#### EXERCISE INPUTS
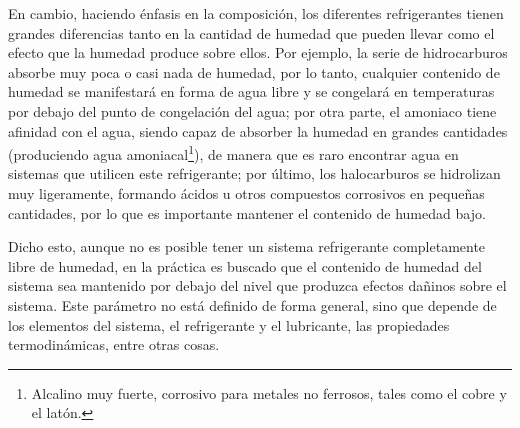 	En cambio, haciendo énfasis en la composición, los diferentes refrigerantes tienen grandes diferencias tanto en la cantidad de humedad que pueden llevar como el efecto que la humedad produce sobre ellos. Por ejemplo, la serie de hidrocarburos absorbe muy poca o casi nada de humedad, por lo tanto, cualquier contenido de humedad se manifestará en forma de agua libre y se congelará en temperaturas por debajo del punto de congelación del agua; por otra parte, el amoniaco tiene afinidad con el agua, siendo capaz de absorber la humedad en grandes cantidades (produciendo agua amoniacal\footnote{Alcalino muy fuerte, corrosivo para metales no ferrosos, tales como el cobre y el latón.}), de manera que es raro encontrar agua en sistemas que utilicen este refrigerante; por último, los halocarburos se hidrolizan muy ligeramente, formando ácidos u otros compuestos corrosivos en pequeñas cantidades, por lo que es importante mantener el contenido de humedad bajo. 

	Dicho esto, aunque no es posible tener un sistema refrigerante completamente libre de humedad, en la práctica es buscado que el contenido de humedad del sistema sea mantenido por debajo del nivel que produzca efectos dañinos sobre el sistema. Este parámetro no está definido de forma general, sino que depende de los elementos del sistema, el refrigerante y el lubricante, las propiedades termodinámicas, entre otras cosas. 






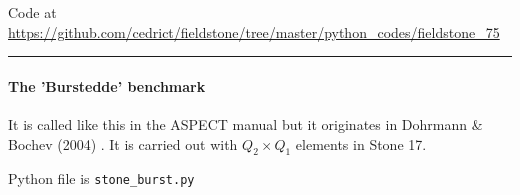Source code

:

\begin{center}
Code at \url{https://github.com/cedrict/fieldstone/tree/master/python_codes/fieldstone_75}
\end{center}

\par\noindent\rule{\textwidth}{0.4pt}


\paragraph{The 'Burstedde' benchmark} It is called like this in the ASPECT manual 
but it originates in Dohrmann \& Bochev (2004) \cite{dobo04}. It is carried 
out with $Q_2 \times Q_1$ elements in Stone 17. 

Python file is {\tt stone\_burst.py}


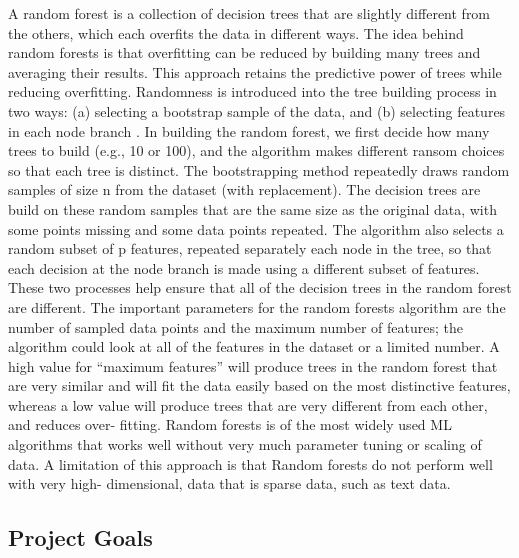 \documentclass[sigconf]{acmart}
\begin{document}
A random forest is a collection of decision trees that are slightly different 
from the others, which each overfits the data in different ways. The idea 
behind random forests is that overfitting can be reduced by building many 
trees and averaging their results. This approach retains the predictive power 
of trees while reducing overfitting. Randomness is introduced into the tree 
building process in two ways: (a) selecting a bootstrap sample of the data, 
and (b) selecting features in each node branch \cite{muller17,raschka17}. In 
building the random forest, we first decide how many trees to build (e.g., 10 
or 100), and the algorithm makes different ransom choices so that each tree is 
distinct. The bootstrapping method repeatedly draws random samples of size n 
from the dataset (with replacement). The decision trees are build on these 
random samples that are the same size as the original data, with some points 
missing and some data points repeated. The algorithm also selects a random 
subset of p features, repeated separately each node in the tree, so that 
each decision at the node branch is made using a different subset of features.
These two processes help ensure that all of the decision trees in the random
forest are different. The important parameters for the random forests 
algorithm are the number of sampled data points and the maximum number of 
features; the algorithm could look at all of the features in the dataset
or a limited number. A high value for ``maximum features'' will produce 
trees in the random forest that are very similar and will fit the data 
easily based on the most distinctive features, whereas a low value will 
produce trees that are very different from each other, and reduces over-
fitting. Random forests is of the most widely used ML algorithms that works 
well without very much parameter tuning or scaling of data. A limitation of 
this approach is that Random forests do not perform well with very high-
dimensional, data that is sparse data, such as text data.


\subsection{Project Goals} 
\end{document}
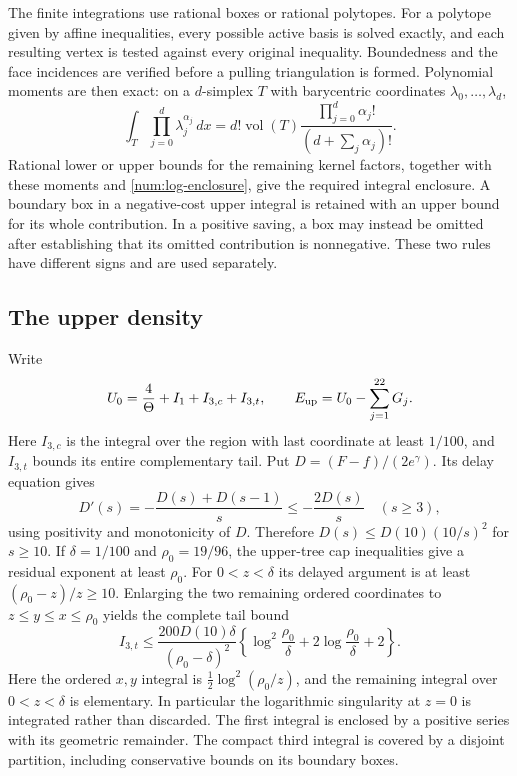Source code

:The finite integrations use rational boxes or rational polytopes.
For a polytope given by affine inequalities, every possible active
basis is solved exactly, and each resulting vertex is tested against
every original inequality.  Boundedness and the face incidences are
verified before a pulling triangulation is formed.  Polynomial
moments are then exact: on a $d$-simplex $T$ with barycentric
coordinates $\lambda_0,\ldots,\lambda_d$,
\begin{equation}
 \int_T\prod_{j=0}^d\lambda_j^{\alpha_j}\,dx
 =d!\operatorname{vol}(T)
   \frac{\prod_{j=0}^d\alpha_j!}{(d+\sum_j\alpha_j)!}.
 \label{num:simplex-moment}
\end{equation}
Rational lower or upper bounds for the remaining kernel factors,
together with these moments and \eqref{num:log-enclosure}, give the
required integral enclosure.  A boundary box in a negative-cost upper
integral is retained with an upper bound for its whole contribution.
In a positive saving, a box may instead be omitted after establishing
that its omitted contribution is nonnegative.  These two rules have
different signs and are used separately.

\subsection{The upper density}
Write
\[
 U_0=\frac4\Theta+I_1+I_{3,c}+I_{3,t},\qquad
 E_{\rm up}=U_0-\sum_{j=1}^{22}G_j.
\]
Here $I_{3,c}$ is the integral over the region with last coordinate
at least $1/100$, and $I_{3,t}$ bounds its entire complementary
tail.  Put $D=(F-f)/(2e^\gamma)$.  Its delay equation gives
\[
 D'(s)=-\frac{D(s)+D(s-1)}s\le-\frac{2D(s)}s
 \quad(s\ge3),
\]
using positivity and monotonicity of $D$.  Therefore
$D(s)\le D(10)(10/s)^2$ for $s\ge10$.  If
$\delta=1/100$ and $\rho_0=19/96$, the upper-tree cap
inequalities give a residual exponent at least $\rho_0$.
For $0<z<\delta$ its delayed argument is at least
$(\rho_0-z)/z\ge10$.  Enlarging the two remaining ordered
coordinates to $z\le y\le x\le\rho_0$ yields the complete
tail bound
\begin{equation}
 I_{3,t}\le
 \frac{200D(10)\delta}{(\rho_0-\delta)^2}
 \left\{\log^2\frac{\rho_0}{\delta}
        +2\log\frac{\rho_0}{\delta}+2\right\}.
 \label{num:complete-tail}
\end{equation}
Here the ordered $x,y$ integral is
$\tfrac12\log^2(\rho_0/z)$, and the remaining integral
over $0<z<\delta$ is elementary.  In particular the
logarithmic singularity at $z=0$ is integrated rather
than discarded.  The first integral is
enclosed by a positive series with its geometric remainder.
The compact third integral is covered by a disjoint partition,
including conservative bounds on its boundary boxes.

#### TASK TO COMPLETE
Take the lines from the start of the material to the line with "A random forest", both included, and transcribe them exactly without the pictures.

#### WORKED SOLUTION
 	En cambio, haciendo énfasis en la composición, los diferentes refrigerantes tienen grandes diferencias tanto en la cantidad de humedad que pueden llevar como el efecto que la humedad produce sobre ellos. Por ejemplo, la serie de hidrocarburos absorbe muy poca o casi nada de humedad, por lo tanto, cualquier contenido de humedad se manifestará en forma de agua libre y se congelará en temperaturas por debajo del punto de congelación del agua; por otra parte, el amoniaco tiene afinidad con el agua, siendo capaz de absorber la humedad en grandes cantidades (produciendo agua amoniacal\footnote{Alcalino muy fuerte, corrosivo para metales no ferrosos, tales como el cobre y el latón.}), de manera que es raro encontrar agua en sistemas que utilicen este refrigerante; por último, los halocarburos se hidrolizan muy ligeramente, formando ácidos u otros compuestos corrosivos en pequeñas cantidades, por lo que es importante mantener el contenido de humedad bajo. 

	Dicho esto, aunque no es posible tener un sistema refrigerante completamente libre de humedad, en la práctica es buscado que el contenido de humedad del sistema sea mantenido por debajo del nivel que produzca efectos dañinos sobre el sistema. Este parámetro no está definido de forma general, sino que depende de los elementos del sistema, el refrigerante y el lubricante, las propiedades termodinámicas, entre otras cosas. 






Source code

:

\begin{center}
Code at \url{https://github.com/cedrict/fieldstone/tree/master/python_codes/fieldstone_75}
\end{center}

\par\noindent\rule{\textwidth}{0.4pt}


\paragraph{The 'Burstedde' benchmark} It is called like this in the ASPECT manual 
but it originates in Dohrmann \& Bochev (2004) \cite{dobo04}. It is carried 
out with $Q_2 \times Q_1$ elements in Stone 17. 

Python file is {\tt stone\_burst.py}


 \documentclass[sigconf]{acmart}
\begin{document}
A random forest is a collection of decision trees that are slightly different 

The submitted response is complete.